Another day, another rebrand. This time, though, the reception has been relatively warm.
Burke Mountain, a small, but mighty ski area in Vermont’s Northeast Kingdom, was purchased by Bear Den Partners back in May. As a result, they’ve replaced the mountain in their logo with the image of a bear.
“While it's a design change on the surface, it represents something deeper about who Burke is and where it's headed,” a statement from the team at Burke said. “The Bear is back (a huge part of Burke's history). Collectively, we're just getting started at Burke. What will stay is its dedication to being independent, local and authentic.”

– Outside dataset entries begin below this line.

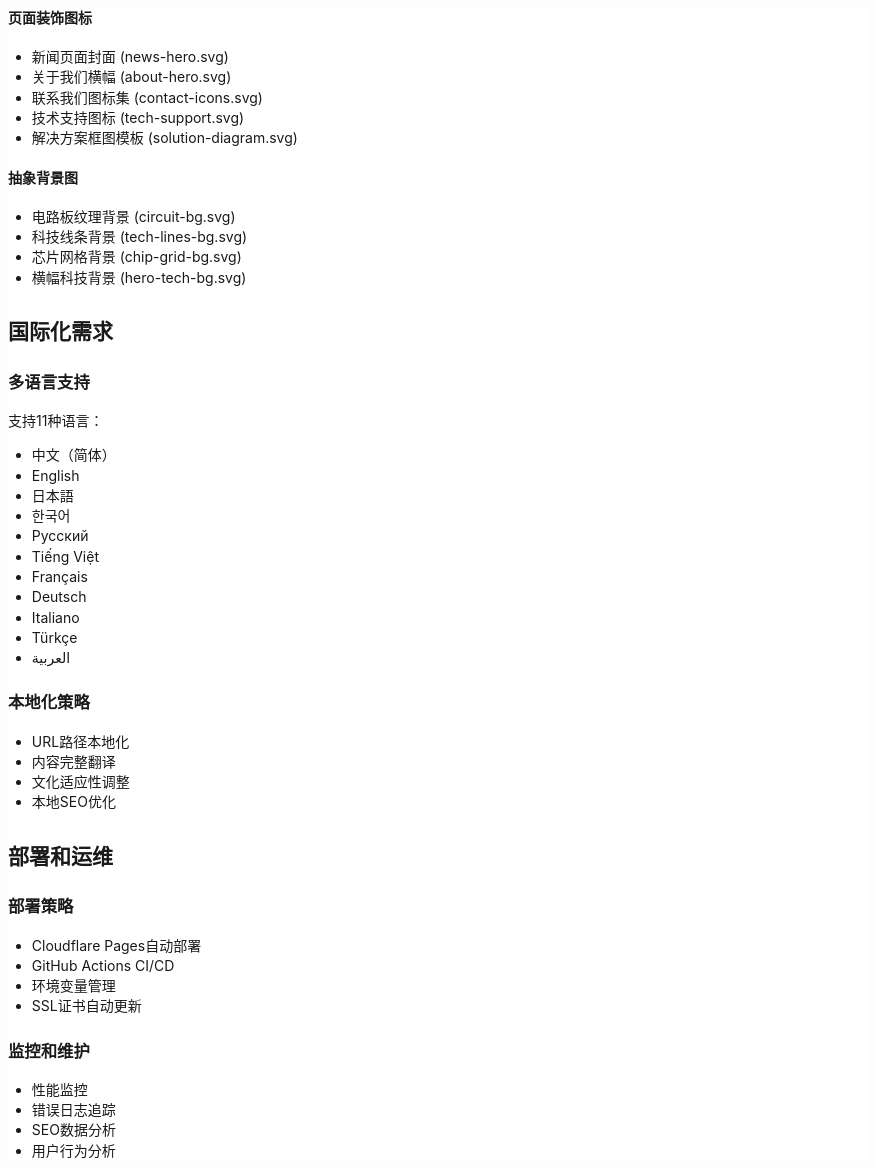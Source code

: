 #### 页面装饰图标
- 新闻页面封面 (news-hero.svg)
- 关于我们横幅 (about-hero.svg)
- 联系我们图标集 (contact-icons.svg)
- 技术支持图标 (tech-support.svg)
- 解决方案框图模板 (solution-diagram.svg)

#### 抽象背景图
- 电路板纹理背景 (circuit-bg.svg)
- 科技线条背景 (tech-lines-bg.svg)
- 芯片网格背景 (chip-grid-bg.svg)
- 横幅科技背景 (hero-tech-bg.svg)

## 国际化需求

### 多语言支持
支持11种语言：
- 中文（简体）
- English
- 日本語  
- 한국어
- Русский
- Tiếng Việt
- Français
- Deutsch
- Italiano
- Türkçe
- العربية

### 本地化策略
- URL路径本地化
- 内容完整翻译
- 文化适应性调整
- 本地SEO优化

## 部署和运维

### 部署策略
- Cloudflare Pages自动部署
- GitHub Actions CI/CD
- 环境变量管理
- SSL证书自动更新

### 监控和维护
- 性能监控
- 错误日志追踪
- SEO数据分析
- 用户行为分析
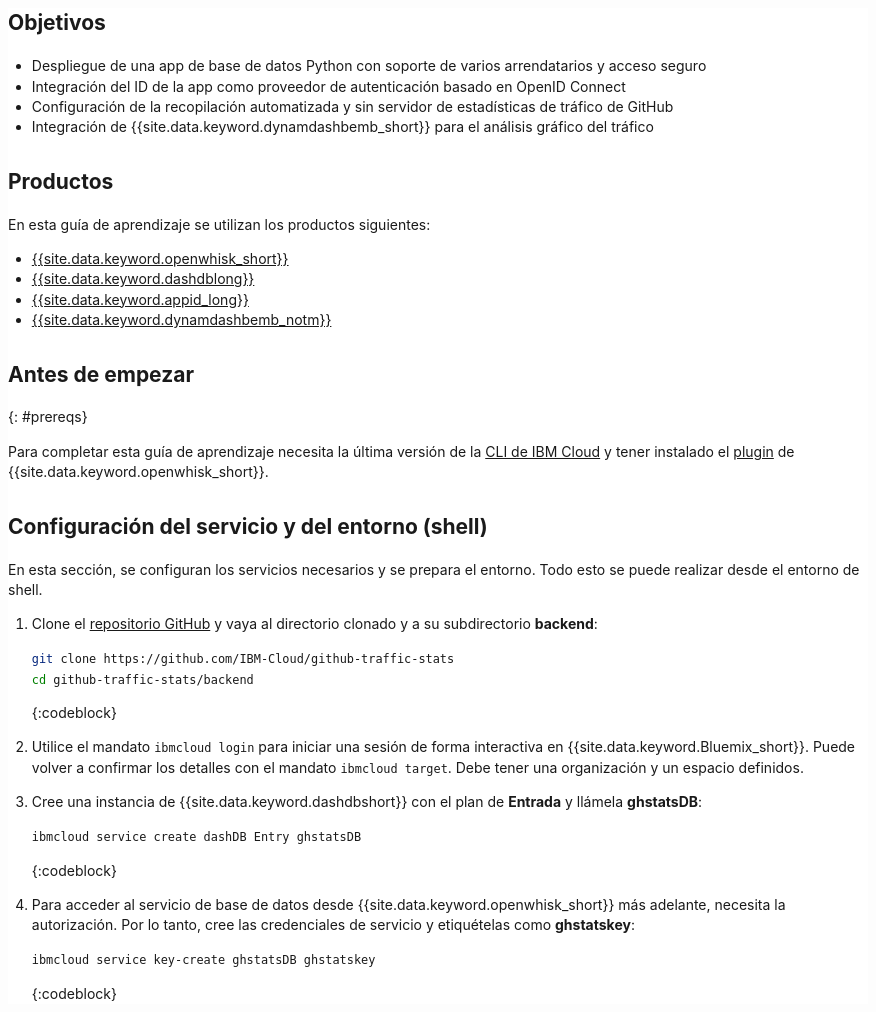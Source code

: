 ## Objetivos

* Despliegue de una app de base de datos Python con soporte de varios arrendatarios y acceso seguro
* Integración del ID de la app como proveedor de autenticación basado en OpenID Connect
* Configuración de la recopilación automatizada y sin servidor de estadísticas de tráfico de GitHub
* Integración de {{site.data.keyword.dynamdashbemb_short}} para el análisis gráfico del tráfico

## Productos
En esta guía de aprendizaje se utilizan los productos siguientes:
   * [{{site.data.keyword.openwhisk_short}}](https://{DomainName}/openwhisk/)
   * [{{site.data.keyword.dashdblong}}](https://{DomainName}/catalog/services/db2-warehouse)
   * [{{site.data.keyword.appid_long}}](https://{DomainName}/catalog/services/app-id)
   * [{{site.data.keyword.dynamdashbemb_notm}}](https://{DomainName}/catalog/services/ibm-cognos-dashboard-embedded)

## Antes de empezar
{: #prereqs}

Para completar esta guía de aprendizaje necesita la última versión de la [CLI de IBM Cloud](https://{DomainName}/docs/cli?topic=cloud-cli-ibmcloud-cli#overview) y tener instalado el [plugin](/docs/cli?topic=cloud-cli-install-ibmcloud-cli) de {{site.data.keyword.openwhisk_short}}.

## Configuración del servicio y del entorno (shell)
En esta sección, se configuran los servicios necesarios y se prepara el entorno. Todo esto se puede realizar desde el entorno de shell.

1. Clone el [repositorio GitHub](https://github.com/IBM-Cloud/github-traffic-stats) y vaya al directorio clonado y a su subdirectorio **backend**:
   ```bash
   git clone https://github.com/IBM-Cloud/github-traffic-stats
   cd github-traffic-stats/backend
   ```
   {:codeblock}

2. Utilice el mandato `ibmcloud login` para iniciar una sesión de forma interactiva en {{site.data.keyword.Bluemix_short}}. Puede volver a confirmar los detalles con el mandato `ibmcloud target`. Debe tener una organización y un espacio definidos.

3. Cree una instancia de {{site.data.keyword.dashdbshort}} con el plan de **Entrada** y llámela **ghstatsDB**:
   ```
   ibmcloud service create dashDB Entry ghstatsDB
   ```
   {:codeblock}

4. Para acceder al servicio de base de datos desde {{site.data.keyword.openwhisk_short}} más adelante, necesita la autorización. Por lo tanto, cree las credenciales de servicio y etiquételas como **ghstatskey**:   
   ```
   ibmcloud service key-create ghstatsDB ghstatskey
   ```
   {:codeblock}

While there is a new ownership group, the goal is to keep the heart and soul of Burke alive. The mountain was recently added to the Indy Pass for the 2025-2026 season, which means a whole new group of people will get the chance to fall in love with it.
“The look is new, but the promise is the same. Skiing and riding as it should be. Honest, unpolished, and real. Whether it's your first day or 50th season, you're home at Burke,” the statement said. “Collectively, we're just getting started at Burke. What will stay is its dedication to being independent, local and authentic.”
While many Vermont resorts have simply turned into playgrounds for skiers and riders from New York City and Boston, Burke has managed to maintain its role as a home mountain. So much so, that when I reached out to a friend to talk about the rebrand, he responded by telling me to keep it quiet.
“My cousin said he wants to keep the lift lines down at Burke, so don’t make the story too good,” he said.
Burke was unfortunately involved in a bit of a scandal back in the 2010s, when more than 120 people who invested in the redevelopment of the mountain were defrauded in a scandal orchestrated by Ariel Quiros, who owned both Jay Peak and Burke Mountain ski areas at the time, former Jay Peak CEO CEO Bill Stenger, and attorney William Kelly. All three of them were indicted on federal charges and later sentenced to prison.
121 people invested in Burke, with hopes that it would land them an EB-5 visa, which grants permanent residency or green cards through investing in businesses based in America. Part of the investment plan was to build a biotechnology plant and create jobs for a region that has adapted to other industries less quickly than others. Instead, Quiros and Stenger misused more than $200 million.
Each investor received $183,322 as a part of a settlement earlier this week.